Considerations to this approach

  • When using the content migration API or STSADM backup/restore, the following items are not included - alerts, workflows, recycle bin state or site collection properties. These must be migrated/recreated separately.
  • Regression testing is absolutely required since the site is effectively recreated

As a way to improve on the first consideration, another option would be STSADM backup/restore (though I've not tried this approach). Notably this method does collect data for the items which the other approaches exclude, however due to the nature of our site, none of these were significant problems.

So this method was successful, and hopefully this information allows folks to see some of the pros and cons without having to spend the time going through it themselves. However, I also note an approach based on Alternate Access Mappings suggested by Faraz Khan. Since this was only published in the few days before this article it was too late for my scenario, though I'd encourage you to take a look. Note that Faraz also points out considerations such as certain links not being updated to new URL without fix-ups, though this doesn't seem to be a major issue.
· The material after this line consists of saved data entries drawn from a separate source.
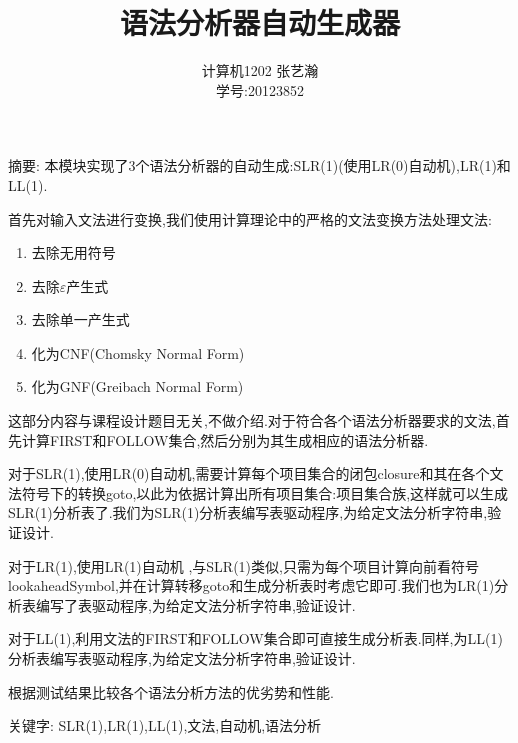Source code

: \documentclass[11pt]{article}
\begin{document}

\title{语法分析器自动生成器}
\author{计算机1202 张艺瀚\\学号:20123852}
\maketitle

\renewcommand{\abstractname}{摘要}
\begin{onecolabstract}
\noindent{}摘要:
本模块实现了3个语法分析器的自动生成:SLR(1)(使用LR(0)自动机),LR(1)和LL(1).

首先对输入文法进行变换,我们使用计算理论中的严格的文法变换方法处理文法:
\begin{enumerate}
\item 去除无用符号
\item 去除$\varepsilon$产生式
\item 去除单一产生式
\item 化为CNF(Chomsky Normal Form)
\item 化为GNF(Greibach Normal Form)
\end{enumerate}

这部分内容与课程设计题目无关,不做介绍.对于符合各个语法分析器要求的文法,首先计算FIRST和FOLLOW集合,然后分别为其生成相应的语法分析器.

对于SLR(1),使用LR(0)自动机,需要计算每个项目集合的闭包closure和其在各个文法符号下的转换goto,以此为依据计算出所有项目集合:项目集合族,这样就可以生成SLR(1)分析表了.我们为SLR(1)分析表编写表驱动程序,为给定文法分析字符串,验证设计.

对于LR(1),使用LR(1)自动机 ,与SLR(1)类似,只需为每个项目计算向前看符号lookaheadSymbol,并在计算转移goto和生成分析表时考虑它即可.我们也为LR(1)分析表编写了表驱动程序,为给定文法分析字符串,验证设计.

对于LL(1),利用文法的FIRST和FOLLOW集合即可直接生成分析表.同样,为LL(1)分析表编写表驱动程序,为给定文法分析字符串,验证设计.

根据测试结果比较各个语法分析方法的优劣势和性能.

\par   %
\noindent{}关键字:
SLR(1),LR(1),LL(1),文法,自动机,语法分析
\end{onecolabstract}
\end{document}
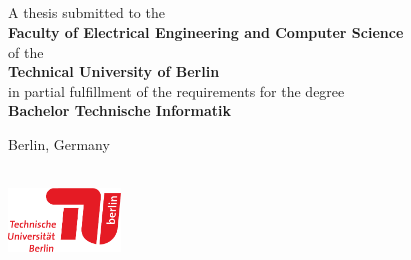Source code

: \thispagestyle{empty}
\rule{0cm}{2cm}

\fontsize{19.83}{26.45} \selectfont 
\noindent \textbf{\titleLineOne} \vspace{0.2cm}
\\\textbf{\titleLineTwo}\vspace{0.2cm}
\\\textbf{\titleLineThree}
\normalsize



\newpage
\thispagestyle{empty}
\rule{0cm}{2cm}
\newpage

\thispagestyle{empty}
\rule{0cm}{1.5cm}

\fontsize{26.44}{32} \selectfont 
\noindent \textbf{\titleLineOne} \vspace{0.2cm}
\\\textbf{\titleLineTwo}\vspace{0.2cm}
\\\textbf{\titleLineThree}
\normalsize



\vspace{1.5cm}
 
\noindent \textbf{\studentname}

\vspace{-0.25cm}
\vspace{7cm}

\noindent A thesis submitted to the 
\\\textbf{Faculty of Electrical Engineering and Computer Science
} 
\\of the 
\\\textbf{Technical University of Berlin} 
\\in partial fulfillment of the requirements for the degree 
\\\textbf{Bachelor Technische Informatik}

\vspace{-0.5cm}
 
\noindent Berlin, Germany\\ 
\documentdate\\

\vspace{-0.83cm}

\noindent \includegraphics[width=30mm,angle=0]{graphics/tu_logo}

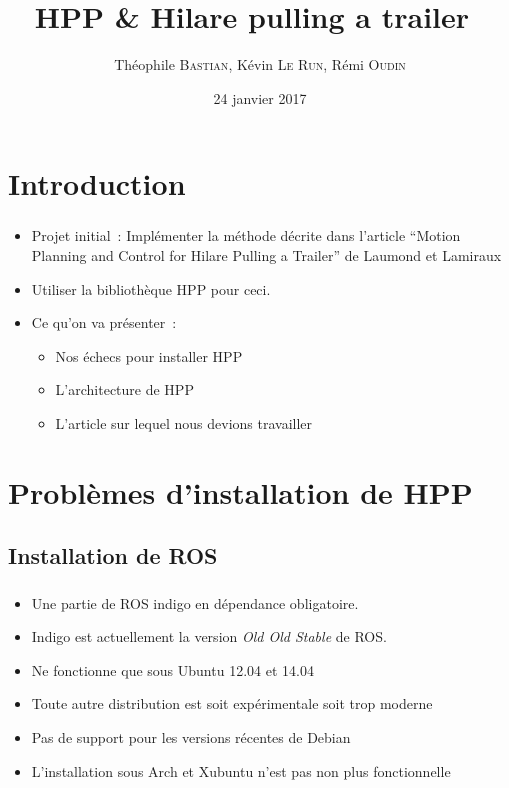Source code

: \documentclass[11pt]{beamer}
\author{Théophile \textsc{Bastian}, Kévin \textsc{Le Run}, Rémi \textsc{Oudin}}
\title{HPP \& \og{}Hilare pulling a trailer~\fg}
\date{24 janvier 2017}
\begin{document}
\begin{frame}
	\titlepage{}
\end{frame}

\begin{frame}
    \tableofcontents
\end{frame}



\section*{Introduction}

\begin{frame}
    \frametitle{\secname}
    \begin{itemize}
        \item Projet initial~: Implémenter la méthode décrite dans l'article
            ``Motion Planning and Control for Hilare Pulling a Trailer''
            de Laumond et Lamiraux
        \item Utiliser la bibliothèque HPP pour ceci.
        \item Ce qu'on va présenter~:
            \begin{itemize}
                \item Nos échecs pour installer HPP
                \item L'architecture de HPP
                \item L'article sur lequel nous devions travailler
            \end{itemize}
    \end{itemize}
\end{frame}

\section{Problèmes d'installation de HPP}

\subsection{Installation de ROS}

\begin{frame}
    \frametitle{\subsecname}
    \begin{itemize}
        \item Une partie de ROS indigo en dépendance obligatoire.
        \item Indigo est actuellement la version \emph{Old Old Stable} de ROS\@.
        \item Ne fonctionne que sous Ubuntu 12.04 et 14.04
        \item Toute autre distribution est soit expérimentale soit trop moderne
        \item Pas de support pour les versions récentes de Debian
        \item L'installation sous Arch et Xubuntu n'est pas non plus
            fonctionnelle
    \end{itemize}
\end{frame}
\end{document}

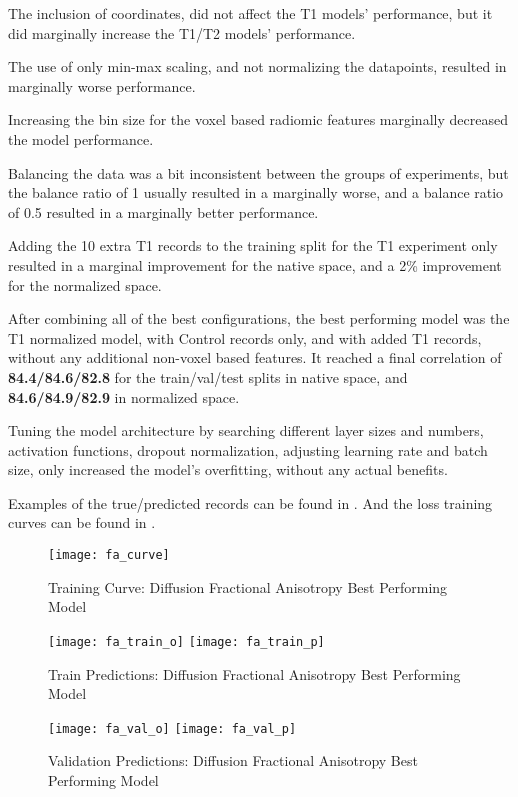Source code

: The inclusion of coordinates, did not affect the T1 models' performance, but it did marginally increase the T1/T2 models' performance.\par
The use of only min-max scaling, and not normalizing the datapoints, resulted in marginally worse performance.\par
Increasing the bin size for the voxel based radiomic features marginally decreased the model performance.\par
Balancing the data was a bit inconsistent between the groups of experiments, but the balance ratio of 1 usually resulted in a marginally worse, and a balance ratio of 0.5 resulted in a marginally better performance.\par
Adding the 10 extra T1 records to the training split for the T1 experiment only resulted in a marginal improvement for the native space, and a 2\% improvement for the normalized space.\par
After combining all of the best configurations, the best performing model was the T1 normalized model, with Control records only, and with added T1 records, without any additional non-voxel based features. It reached a final correlation of \textbf{84.4/84.6/82.8} for the train/val/test splits in native space, and \textbf{84.6/84.9/82.9} in normalized space.\par
Tuning the model architecture by searching different layer sizes and numbers, activation functions, dropout normalization, adjusting learning rate and batch size, only increased the model’s overfitting, without any actual benefits.\par
Examples of the true/predicted records can be found in  . And the loss training curves can be found in .

\begin{figure}[H]
\centering
\texttt{[image: fa\_curve]}
\caption{Training Curve: Diffusion Fractional Anisotropy Best Performing Model}
\label{fig:curve-fa}
\end{figure}

\begin{figure}[H]
\centering
\texttt{[image: fa\_train\_o]}
\texttt{[image: fa\_train\_p]}
\caption{Train Predictions: Diffusion Fractional Anisotropy Best Performing Model}
\label{fig:pred-tra-fa}
\end{figure}

\begin{figure}[H]
\centering
\texttt{[image: fa\_val\_o]}
\texttt{[image: fa\_val\_p]}
\caption{Validation Predictions: Diffusion Fractional Anisotropy Best Performing Model}
\label{fig:pred-val-fa}
\end{figure}

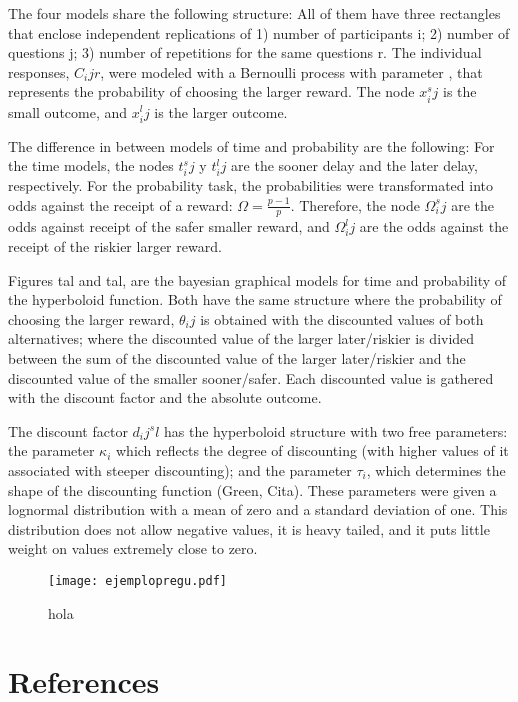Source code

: \documentclass[jou,apacite]{apa6}
\begin{document}
The four models share the following structure: All of them have three rectangles that enclose independent replications of 1) number of participants i; 2) number of questions j; 3) number of repetitions for the same questions r. The individual responses, $C_ijr$, were modeled with a Bernoulli process with parameter , that represents the probability of choosing the larger reward. The node $x^s_ij$ is the small outcome, and $x^l_ij$ is the larger outcome. 

The difference in between models of time and probability are the following: For the time models, the nodes $t^s_ij$ y $t^l_ij$ are the sooner delay and the later delay, respectively. For the probability task, the probabilities were transformated into odds against the receipt of a reward: $\Omega = \frac{p-1}{p}$. Therefore, the node $\Omega^s_ij$ are the odds against receipt of the safer smaller reward, and $\Omega^l_ij$ are the odds against the receipt of the riskier larger reward. 

Figures tal and tal, are the bayesian graphical models for time and probability of the hyperboloid function. Both have the same structure where the probability of choosing the larger reward, $\theta_ij$ is obtained with the discounted values of both alternatives; where the discounted value of the larger later/riskier is divided between the sum of the discounted value of the larger later/riskier and the discounted value of the smaller sooner/safer. Each discounted value is gathered with the discount factor and the absolute outcome. 

The discount factor $d_ij^sl$ has the hyperboloid structure with two free parameters: the parameter $\kappa_i$ which reflects the degree of discounting (with higher values of it associated with steeper discounting); and the parameter $\tau_i$, which determines the shape of the discounting function (Green, Cita). These parameters were given a lognormal distribution with a mean of zero and a standard deviation of one. This distribution does not allow negative values, it is heavy tailed, and it puts little weight on values extremely close to zero. 

\begin{figure}[!ht]
\centering
\texttt{[image: ejemplopregu.pdf]}
\caption{hola}
\label{fig:hiperpro}
\end{figure}


\section{References}
\end{document}
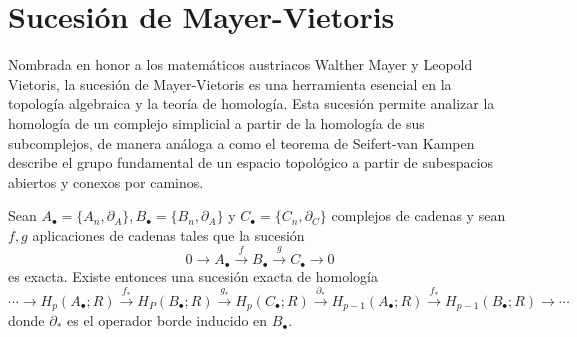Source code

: \section{Sucesión de Mayer-Vietoris}
Nombrada en honor a los matemáticos austriacos Walther Mayer y Leopold Vietoris, la sucesión de Mayer-Vietoris es una herramienta esencial en la topología algebraica y la teoría de homología. Esta sucesión permite analizar la homología de un complejo simplicial a partir de la homología de sus subcomplejos, de manera análoga a como el teorema de Seifert-van Kampen describe el grupo fundamental de un espacio topológico a partir de subespacios abiertos y conexos por caminos.
\begin{lema}
	\label{lem:zig-zag}
	Sean $A_{\bullet} = \{A_n,\partial_A\}, B_{\bullet} = \{B_n,\partial_A\}$ y $C_{\bullet} = \{C_n,\partial_C\}$ complejos de cadenas y sean $f,g$ aplicaciones de cadenas tales que la sucesión
	\[
		0 \to A_{\bullet} \overset{f}{\to} B_{\bullet} \overset{g}{\to} C_{\bullet} \to 0
	\]
	es exacta. Existe entonces una sucesión exacta de homología
	\begin{equation}
		\label{eq:long-exact-hom}
	\cdots \to H_p(A_{\bullet};R) \overset{f_*}{\to} H_P(B_{\bullet};R) \overset{g_*}{\to} H_p(C_{\bullet};R) \overset{\partial_*}{\to} H_{p-1}(A_{\bullet};R) \overset{f_*}{\to} H_{p-1}(B_{\bullet};R) \to \cdots
	\end{equation}
	donde $\partial_*$ es el operador borde inducido en $B_{\bullet}$.
\end{lema}
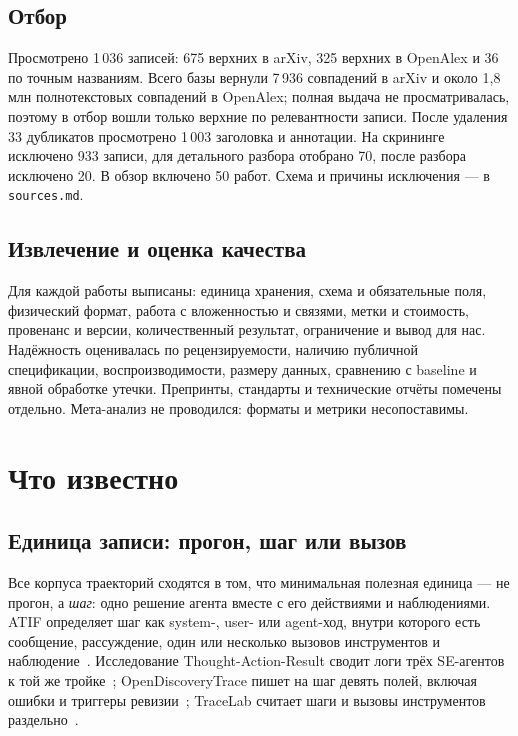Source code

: \documentclass[11pt,a4paper]{article}
\begin{document}
\subsection{Отбор}

Просмотрено 1\,036 записей: 675 верхних в arXiv, 325 верхних в OpenAlex и
36 по точным названиям. Всего базы вернули 7\,936 совпадений в arXiv и
около 1,8 млн полнотекстовых совпадений в OpenAlex; полная выдача не
просматривалась, поэтому в отбор вошли только верхние по релевантности
записи. После удаления 33 дубликатов просмотрено 1\,003 заголовка и
аннотации. На скрининге исключено 933 записи, для детального разбора
отобрано 70, после разбора исключено 20. В обзор включено 50 работ. Схема
и причины исключения — в \texttt{sources.md}.

\subsection{Извлечение и оценка качества}

Для каждой работы выписаны: единица хранения, схема и обязательные поля,
физический формат, работа с вложенностью и связями, метки и стоимость,
провенанс и версии, количественный результат, ограничение и вывод для нас.
Надёжность оценивалась по рецензируемости, наличию публичной спецификации,
воспроизводимости, размеру данных, сравнению с baseline и явной обработке
утечки. Препринты, стандарты и технические отчёты помечены отдельно.
Мета-анализ не проводился: форматы и метрики несопоставимы.

\section{Что известно}

\subsection{Единица записи: прогон, шаг или вызов}

Все корпуса траекторий сходятся в том, что минимальная полезная единица —
не прогон, а \emph{шаг}: одно решение агента вместе с его действиями и
наблюдениями. ATIF определяет шаг как system-, user- или agent-ход, внутри
которого есть сообщение, рассуждение, один или несколько вызовов
инструментов и наблюдение~\cite{atif2026}. Исследование
Thought-Action-Result сводит логи трёх SE-агентов к той же
тройке~\cite{bouzenia2025tar}; OpenDiscoveryTrace пишет на шаг девять полей,
включая ошибки и триггеры ревизии~\cite{bansal2026odt}; TraceLab считает
шаги и вызовы инструментов раздельно~\cite{zhu2026tracelab}.
\end{document}
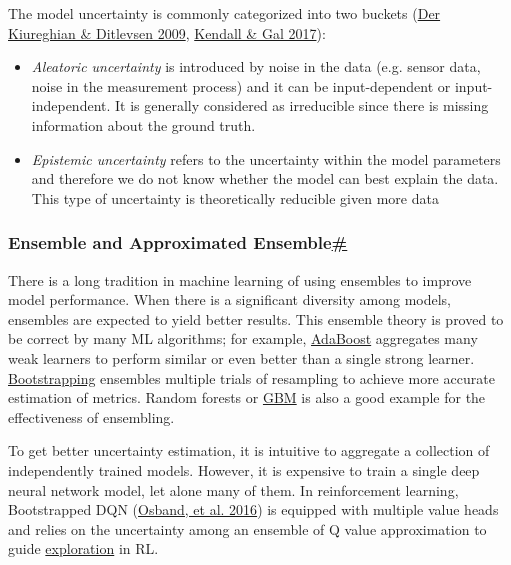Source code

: The model uncertainty is commonly categorized into two buckets (\href{https://citeseerx.ist.psu.edu/viewdoc/download?doi=10.1.1.455.9057&rep=rep1&type=pdf}{Der Kiureghian \& Ditlevsen 2009}, \href{https://arxiv.org/abs/1703.04977}{Kendall \& Gal 2017}):

\begin{itemize}
\tightlist
\item
  \emph{Aleatoric uncertainty} is introduced by noise in the data (e.g. sensor data, noise in the measurement process) and it can be input-dependent or input-independent. It is generally considered as irreducible since there is missing information about the ground truth.
\item
  \emph{Epistemic uncertainty} refers to the uncertainty within the model parameters and therefore we do not know whether the model can best explain the data. This type of uncertainty is theoretically reducible given more data
\end{itemize}

\subsubsection{\texorpdfstring{Ensemble and Approximated Ensemble\hyperref[ensemble-and-approximated-ensemble]{\#}}{Ensemble and Approximated Ensemble\#}}\label{ensemble-and-approximated-ensemble}

There is a long tradition in machine learning of using ensembles to improve model performance. When there is a significant diversity among models, ensembles are expected to yield better results. This ensemble theory is proved to be correct by many ML algorithms; for example, \href{https://en.wikipedia.org/wiki/AdaBoost}{AdaBoost} aggregates many weak learners to perform similar or even better than a single strong learner. \href{https://en.wikipedia.org/wiki/Bootstrapping_(statistics)}{Bootstrapping} ensembles multiple trials of resampling to achieve more accurate estimation of metrics. Random forests or \href{https://en.wikipedia.org/wiki/Gradient_boosting}{GBM} is also a good example for the effectiveness of ensembling.

To get better uncertainty estimation, it is intuitive to aggregate a collection of independently trained models. However, it is expensive to train a single deep neural network model, let alone many of them. In reinforcement learning, Bootstrapped DQN (\href{https://arxiv.org/abs/1602.04621}{Osband, et al. 2016}) is equipped with multiple value heads and relies on the uncertainty among an ensemble of Q value approximation to guide \href{https://lilianweng.github.io/posts/2020-06-07-exploration-drl/\#q-value-exploration}{exploration} in RL.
It does echo my point about there being different things to watch out for with the different approaches, but both methods provide valid techniques for changing a SharePoint site's URL.

6 comments:

Anonymous said...

Depending on your version of MOSS, and the necessary URL changes, such as if you are just adding to the URL at some part, perhaps it would be sufficient to enable publishing on the site collection and site level, then use the site content management explorer like windows (site actions) to do the following:

1. create a new site under the top site, like mycompanysite/HR
2. move the old subsite under the new subsite, if the old one was called HRportal , now it would become mycompanysite/HR/HRportal

In my case at least, I needed to extend by language specific URL in front of the actual subsite URL, like /en/

Chris O'Brien said...

@Jormis,

Sorry for the delay in replying, I was on holiday when you posted.

Yes, your approach will work fine for changing the URL of a child web within a site collection will work fine.

My approach is really for changing the 'top-level' URL of a site.

Cheers,

Chris.

Anonymous said...

Hi hopefully this is simple but how can i go about changing the case of URLS

I created a site as
www.name.com/sites/SiteName

And i really want it to look like
www.name.com/sites/sitename

I really don't want to go through a export and restore for every site.

Chris O'Brien said...

Hi Michael,

Since you're not changing the 'top-level' URL of the site here it should simple - if the sites are MOSS publishing sites, you can do it by editing the settings on the 'Title, Description and Icon' page (/_layouts/prjsetng.aspx).

I'm not 100% sure for non-publishing sites, but imagine there's something similar.

HTH,

Chris.

jw5006 said...

I need a WSS3.0 web site http://special.domain.com/customer1 to show in the URL http://yourstuff.customer1.com

I have been searching for what I feel like is a year and not luck. Willing to pay for help.

Fereshteh said...

Hi,
In our environment we have a Pages\default.aspx which is attached to a custome PageLayout. Our problem is that our pages doesnt refreshed on changing url.Does anyone have any idea?